Two years after the Ring was destroyed, Frodo as the Ring-bearer and Bilbo as the Ring-finder were accorded the special right to travel to Valinor — where Frodo might be healed and find peace — together with Gandalf, Elrond and Galadriel, the Keepers of the Three Rings. They boarded a ship at the Grey Havens and passed over the sea. Having no children of his own, Frodo left his estate, along with the Red Book of Westmarch, to Sam, who, according to Hobbit legend, followed Frodo across the sea sixty-one years later, following the death of his wife Rose Cotton.
Why did Frodo have to leave the Shire after the ring was destroyed?

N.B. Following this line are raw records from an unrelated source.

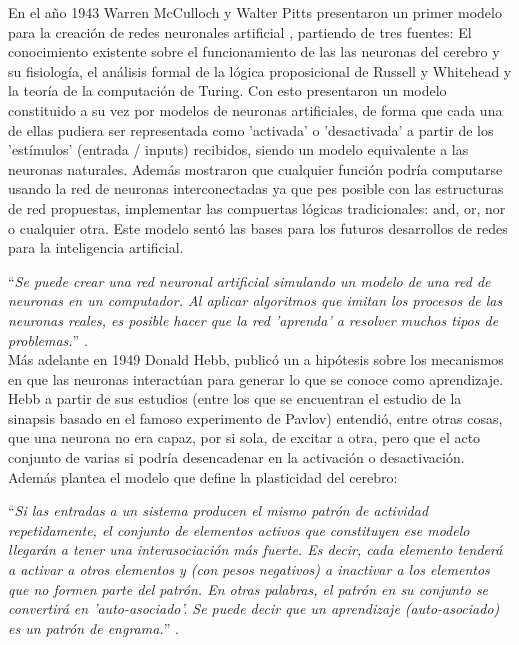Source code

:             En el año 1943 Warren McCulloch y Walter Pitts presentaron un primer modelo para la creación de redes neuronales artificial \cite{McCulloch1943}, partiendo de tres fuentes: El conocimiento existente sobre el funcionamiento de las las neuronas del cerebro y su fisiología, el análisis formal de la lógica proposicional de Russell y Whitehead y la teoría de la computación de Turing. Con esto presentaron un modelo constituido a su vez por modelos de neuronas artificiales, de forma que cada una de ellas pudiera ser representada como 'activada' o 'desactivada' a partir de los 'estímulos' (entrada / inputs) recibidos, siendo un modelo equivalente a las neuronas naturales. Además mostraron que cualquier función podría computarse usando la red de neuronas interconectadas ya que pes posible con las estructuras de red propuestas, implementar las compuertas lógicas tradicionales: and, or, nor o cualquier otra. Este modelo sentó las bases para los futuros desarrollos de redes para la inteligencia artificial.
            
            ``\textit{Se puede crear una red neuronal artificial simulando un modelo de una red de neuronas en un computador. Al aplicar algoritmos que imitan los procesos de las neuronas reales, es posible hacer que la red 'aprenda' a resolver muchos tipos de problemas.}'' \cite{Krogh2008}. \\
            
            Más adelante en 1949 Donald Hebb, publicó un a hipótesis sobre los mecanismos en que las neuronas interactúan para generar lo que se conoce como aprendizaje. Hebb a partir de sus estudios (entre los que se encuentran el estudio de la sinapsis basado en el famoso experimento de Pavlov) entendió, entre otras cosas, que una neurona no era capaz, por si sola, de excitar a otra, pero que el acto conjunto de varias si podría desencadenar en la activación o desactivación. Además plantea el modelo que define la plasticidad del cerebro:
            
            ``\textit{Si las entradas a un sistema producen el mismo patrón de actividad repetidamente, el conjunto de elementos activos que constituyen ese modelo llegarán a tener una interasociación más fuerte. Es decir, cada elemento tenderá a activar a otros elementos y (con pesos negativos) a inactivar a los elementos que no formen parte del patrón. En otras palabras, el patrón en su conjunto se convertirá en 'auto-asociado'. Se puede decir que un aprendizaje (auto-asociado) es un patrón de engrama.}'' \cite{Hebb1949}. \\
            
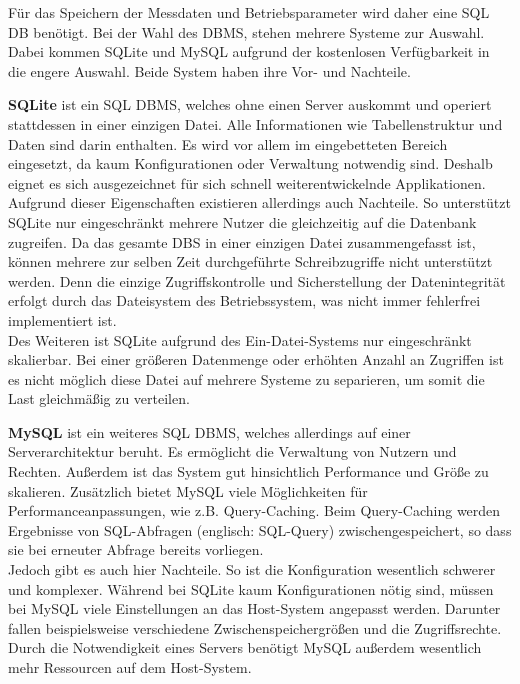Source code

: Für das Speichern der Messdaten und Betriebsparameter wird daher eine \ac{SQL} \ac{DB} benötigt. Bei der Wahl des \ac{DBMS}, stehen mehrere Systeme zur Auswahl. Dabei kommen SQLite und MySQL aufgrund der kostenlosen Verfügbarkeit in die engere Auswahl.
Beide System haben ihre Vor- und Nachteile.


\textbf{SQLite} ist ein \ac{SQL} \ac{DBMS}, welches ohne einen Server auskommt und operiert stattdessen in einer einzigen Datei. Alle Informationen wie Tabellenstruktur und Daten sind darin enthalten. Es wird vor allem im eingebetteten Bereich eingesetzt, da kaum Konfigurationen oder Verwaltung notwendig sind. Deshalb eignet es sich ausgezeichnet für sich schnell weiterentwickelnde Applikationen.
\\
Aufgrund dieser Eigenschaften existieren allerdings auch Nachteile. So unterstützt SQLite nur eingeschränkt mehrere Nutzer die gleichzeitig auf die Datenbank zugreifen. Da das gesamte \ac{DBS} in einer einzigen Datei zusammengefasst ist, können mehrere zur selben Zeit durchgeführte Schreibzugriffe nicht unterstützt werden. Denn die einzige Zugriffskontrolle und Sicherstellung der Datenintegrität erfolgt durch das Dateisystem des Betriebssystem, was nicht immer fehlerfrei implementiert ist.
\\
Des Weiteren ist SQLite aufgrund des Ein-Datei-Systems nur eingeschränkt skalierbar. Bei einer größeren Datenmenge oder erhöhten Anzahl an Zugriffen ist es nicht möglich diese Datei auf mehrere Systeme zu separieren, um somit die Last gleichmäßig zu verteilen.

\textbf{MySQL} ist ein weiteres \ac{SQL} \ac{DBMS}, welches allerdings auf einer Serverarchitektur beruht. 
Es ermöglicht die Verwaltung von Nutzern und Rechten. Außerdem ist das System gut hinsichtlich Performance und Größe zu skalieren. Zusätzlich bietet MySQL viele Möglichkeiten für Performanceanpassungen, wie z.B. Query-Caching. Beim Query-Caching werden Ergebnisse von SQL-Abfragen (englisch: SQL-Query) zwischengespeichert, so dass sie bei erneuter Abfrage bereits vorliegen.
\\
Jedoch gibt es auch hier Nachteile. So ist die Konfiguration wesentlich schwerer und komplexer. Während bei SQLite kaum Konfigurationen nötig sind, müssen bei MySQL viele Einstellungen an das Host-System angepasst werden. Darunter fallen beispielsweise verschiedene Zwischenspeichergrößen und die Zugriffsrechte. Durch die Notwendigkeit eines Servers benötigt MySQL außerdem wesentlich mehr Ressourcen auf dem Host-System.

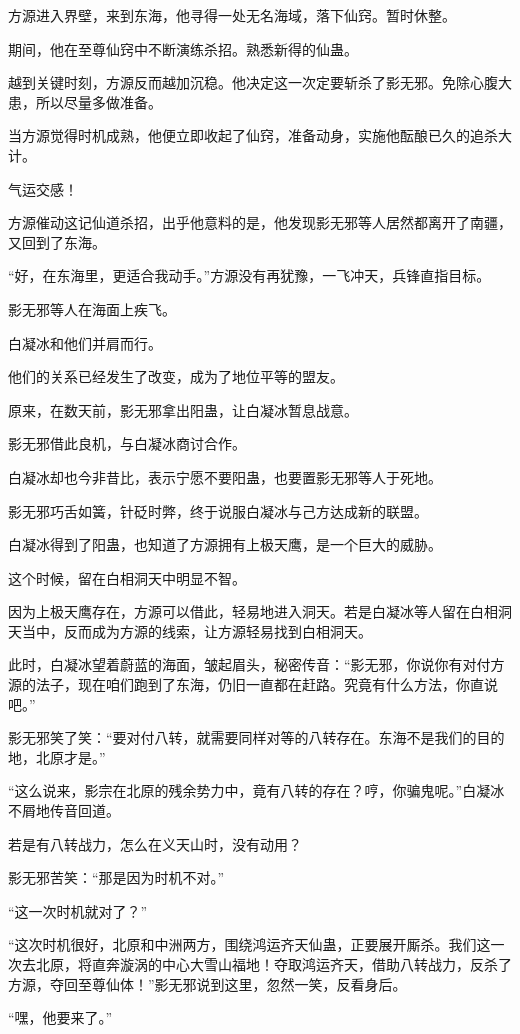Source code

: \begin{this_body}
方源进入界壁，来到东海，他寻得一处无名海域，落下仙窍。暂时休整。

期间，他在至尊仙窍中不断演练杀招。熟悉新得的仙蛊。

越到关键时刻，方源反而越加沉稳。他决定这一次定要斩杀了影无邪。免除心腹大患，所以尽量多做准备。

当方源觉得时机成熟，他便立即收起了仙窍，准备动身，实施他酝酿已久的追杀大计。

气运交感！

方源催动这记仙道杀招，出乎他意料的是，他发现影无邪等人居然都离开了南疆，又回到了东海。

“好，在东海里，更适合我动手。”方源没有再犹豫，一飞冲天，兵锋直指目标。

影无邪等人在海面上疾飞。

白凝冰和他们并肩而行。

他们的关系已经发生了改变，成为了地位平等的盟友。

原来，在数天前，影无邪拿出阳蛊，让白凝冰暂息战意。

影无邪借此良机，与白凝冰商讨合作。

白凝冰却也今非昔比，表示宁愿不要阳蛊，也要置影无邪等人于死地。

影无邪巧舌如簧，针砭时弊，终于说服白凝冰与己方达成新的联盟。

白凝冰得到了阳蛊，也知道了方源拥有上极天鹰，是一个巨大的威胁。

这个时候，留在白相洞天中明显不智。

因为上极天鹰存在，方源可以借此，轻易地进入洞天。若是白凝冰等人留在白相洞天当中，反而成为方源的线索，让方源轻易找到白相洞天。

此时，白凝冰望着蔚蓝的海面，皱起眉头，秘密传音：“影无邪，你说你有对付方源的法子，现在咱们跑到了东海，仍旧一直都在赶路。究竟有什么方法，你直说吧。”

影无邪笑了笑：“要对付八转，就需要同样对等的八转存在。东海不是我们的目的地，北原才是。”

“这么说来，影宗在北原的残余势力中，竟有八转的存在？哼，你骗鬼呢。”白凝冰不屑地传音回道。

若是有八转战力，怎么在义天山时，没有动用？

影无邪苦笑：“那是因为时机不对。”

“这一次时机就对了？”

“这次时机很好，北原和中洲两方，围绕鸿运齐天仙蛊，正要展开厮杀。我们这一次去北原，将直奔漩涡的中心大雪山福地！夺取鸿运齐天，借助八转战力，反杀了方源，夺回至尊仙体！”影无邪说到这里，忽然一笑，反看身后。

“嘿，他要来了。”


\end{this_body}
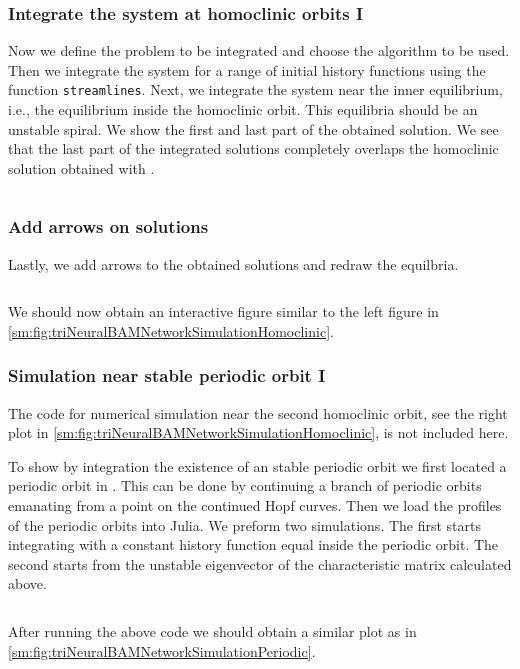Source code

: \subsubsection{Integrate the system at homoclinic orbits I}
Now we define the problem to be integrated and choose the algorithm to be used.
Then we integrate the system for a range of initial history functions using the
function \texttt{streamlines}. Next, we integrate the system near
the inner equilibrium, i.e., the equilibrium inside the homoclinic orbit. This
equilibria should be an unstable spiral. We show the first and last part
of the obtained solution. We see that the last part of the integrated solutions
completely overlaps the homoclinic solution obtained with \DDEBIFTOOL.
\inputminted[firstline=142, lastline=165]{julia}{\pathToJuliaFiles/triNeuralBAMNetworkModel_simulation_article.jl}

\subsubsection{Add arrows on solutions}
Lastly, we add arrows to the obtained solutions and redraw the equilbria.
\inputminted[firstline=167, lastline=178]{julia}{\pathToJuliaFiles/triNeuralBAMNetworkModel_simulation_article.jl}
We should now obtain an interactive figure similar to the left figure in
\cref{sm:fig:triNeuralBAMNetworkSimulationHomoclinic}.

\subsubsection{Simulation near stable periodic orbit I}
The code for numerical simulation near the second homoclinic orbit, see the
right plot in \cref{sm:fig:triNeuralBAMNetworkSimulationHomoclinic}, is not
included here.

To show by integration the existence of an stable periodic orbit we first
located a periodic orbit in \DDEBIFTOOL. This can be done by continuing a
branch of periodic orbits emanating from a point on the continued Hopf curves.
Then we load the profiles of the periodic orbits into Julia. We preform
two simulations. The first starts integrating with a constant history function
equal inside the periodic orbit. The second starts from the unstable eigenvector
of the characteristic matrix calculated above.
\inputminted[firstline=237, lastline=328]{julia}{\pathToJuliaFiles/triNeuralBAMNetworkModel_simulation_article.jl}
After running the above code we should obtain a similar plot as in
\cref{sm:fig:triNeuralBAMNetworkSimulationPeriodic}.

The wound he received from the Nasgul poison blade in The Fellowship of the Ring never healed so he was going to Valinor because it was the only place he could be healed...if he had stayed in the shire the poison would have slowly killed him.
Reply:Thank you for such a great question! And Thanks also to all the great answers I've read so far. Obviously, I'm not the only one who is a serious student of Tolkien.
Reply:The time of magic was at end and the World was moving into the age of man. When Frodo became a "Ringbearer" he became a part of the world of magic, so there was no place for him in the new world.
Reply:They had seen to much. That world was no longer the place for them.
Reply:All of the remaining ring-bearers had to leave. The magical forces of Middle Earth pretty much went to valinor to retire, and since Frodo and Bilbo were both tainted, they had to leave too.